NASA/ESA/Hubble Heritage Team
April 26, 2010
Observations with Subaru Telescope’s Prime Focus Camera (Suprime-Cam) have revealed an extended structure of the spiral galaxy M81 that may hold a key to understanding the formation of galaxies. This structure could be M81’s halo. Until now, ground-based telescopes have only observed individual stars in the halos around the Milky Way and Andromeda galaxies. Differences in M81’s extended structure from the Milky Way’s halo may point to variations in the formation histories of spiral galaxies.

M81 is one of the largest galaxies in the M81 group, a group of 34 galaxies located toward the constellation Ursa Major. At 11.7 million light-years from Earth, it is one of the closest groups to the Local Group of galaxies that include our own Milky Way.
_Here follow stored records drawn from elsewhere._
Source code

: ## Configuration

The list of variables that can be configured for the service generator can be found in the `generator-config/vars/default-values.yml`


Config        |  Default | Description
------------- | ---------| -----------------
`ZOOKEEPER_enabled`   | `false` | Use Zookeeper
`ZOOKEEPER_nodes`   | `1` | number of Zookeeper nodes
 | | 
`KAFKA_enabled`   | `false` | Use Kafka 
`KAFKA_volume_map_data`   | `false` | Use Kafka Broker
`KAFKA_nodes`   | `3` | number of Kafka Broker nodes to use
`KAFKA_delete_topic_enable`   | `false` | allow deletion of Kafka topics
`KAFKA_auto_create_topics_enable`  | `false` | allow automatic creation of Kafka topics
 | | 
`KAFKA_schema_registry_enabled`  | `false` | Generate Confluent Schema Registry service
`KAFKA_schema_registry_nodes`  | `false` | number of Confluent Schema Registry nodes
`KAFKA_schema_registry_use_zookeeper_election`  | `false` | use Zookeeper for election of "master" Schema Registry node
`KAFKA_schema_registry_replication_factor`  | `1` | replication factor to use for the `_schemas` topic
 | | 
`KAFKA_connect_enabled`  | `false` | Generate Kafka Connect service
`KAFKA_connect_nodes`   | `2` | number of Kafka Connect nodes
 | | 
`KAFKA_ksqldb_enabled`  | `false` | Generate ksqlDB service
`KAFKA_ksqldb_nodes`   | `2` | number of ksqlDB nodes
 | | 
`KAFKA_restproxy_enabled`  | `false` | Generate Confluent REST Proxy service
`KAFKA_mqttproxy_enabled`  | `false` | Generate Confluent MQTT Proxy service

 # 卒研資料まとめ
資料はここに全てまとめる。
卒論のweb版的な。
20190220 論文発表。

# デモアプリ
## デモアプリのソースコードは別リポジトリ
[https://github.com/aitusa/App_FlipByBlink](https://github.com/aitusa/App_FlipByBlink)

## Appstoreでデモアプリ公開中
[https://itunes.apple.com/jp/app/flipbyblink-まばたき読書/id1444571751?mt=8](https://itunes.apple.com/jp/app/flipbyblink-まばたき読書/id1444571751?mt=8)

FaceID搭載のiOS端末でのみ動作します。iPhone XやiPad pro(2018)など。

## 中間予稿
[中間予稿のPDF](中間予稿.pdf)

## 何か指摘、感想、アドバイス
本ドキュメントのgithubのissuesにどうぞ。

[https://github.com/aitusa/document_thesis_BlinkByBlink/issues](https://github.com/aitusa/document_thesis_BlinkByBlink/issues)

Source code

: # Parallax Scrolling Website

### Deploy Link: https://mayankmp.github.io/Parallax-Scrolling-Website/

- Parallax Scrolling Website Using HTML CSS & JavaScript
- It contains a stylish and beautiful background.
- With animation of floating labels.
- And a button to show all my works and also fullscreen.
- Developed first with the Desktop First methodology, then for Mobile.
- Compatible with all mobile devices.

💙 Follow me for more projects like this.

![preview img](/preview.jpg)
Thanks to its proximity and similarity to the Milky Way, M81 provides an excellent laboratory for testing galaxy formation models.

The most prominent of these models predicts that galaxies are built up from the merging and accretion of many smaller galaxies that orbit within their gravitational sphere of influence. This chaotic, bottom-up growth leaves behind a halo of stars around massive spirals like the Milky Way. Do the findings about M81’s extended structure, possibly its halo, support this view?

True to its promise as an effective tool for the study of galaxy evolution, Subaru’s telescope has provided data to address this question. The enormous light-gathering power of Subaru Telescope’s 8.2-meter primary mirror and the wide field of view of its Suprime-Cam enabled the telescope to provide evidence for a faint, extended structural component beyond M81’s bright optical disk. It probed into space more than 100 times darker than the night sky and imperceptible to the naked eye. The telescope spotted individual stars and gathered enough of them to identify M81’s extended component and analyze its physical properties.

The results defy exact classification of the extended structure as a halo. Although the spatial distribution of its stars resembles the Milky Way’s halo, M81’s halo differs from the Milky Way’s in other respects. Measurements of the total light from all of its stars and analysis of their colors point to estimates that M81’s halo could be several times brighter and contain more processed materials, nearly twice as much mass in the form of metals — all elements heavier than helium — than the Milky Way’s halo.

These differences prompt some fascinating questions. Do we need to expand our definition of a halo? Does this structure have a very different formation history than the Milky Way’s halo? Did these differences arise because M81 cannibalized more or different kinds of small galaxies in the past than the Milky Way did? Regardless of the answers to these queries, the results of this research contribute to the growing body of evidence that the outer structures of apparently similar galaxies are much more important and complex than astronomers have previously thought.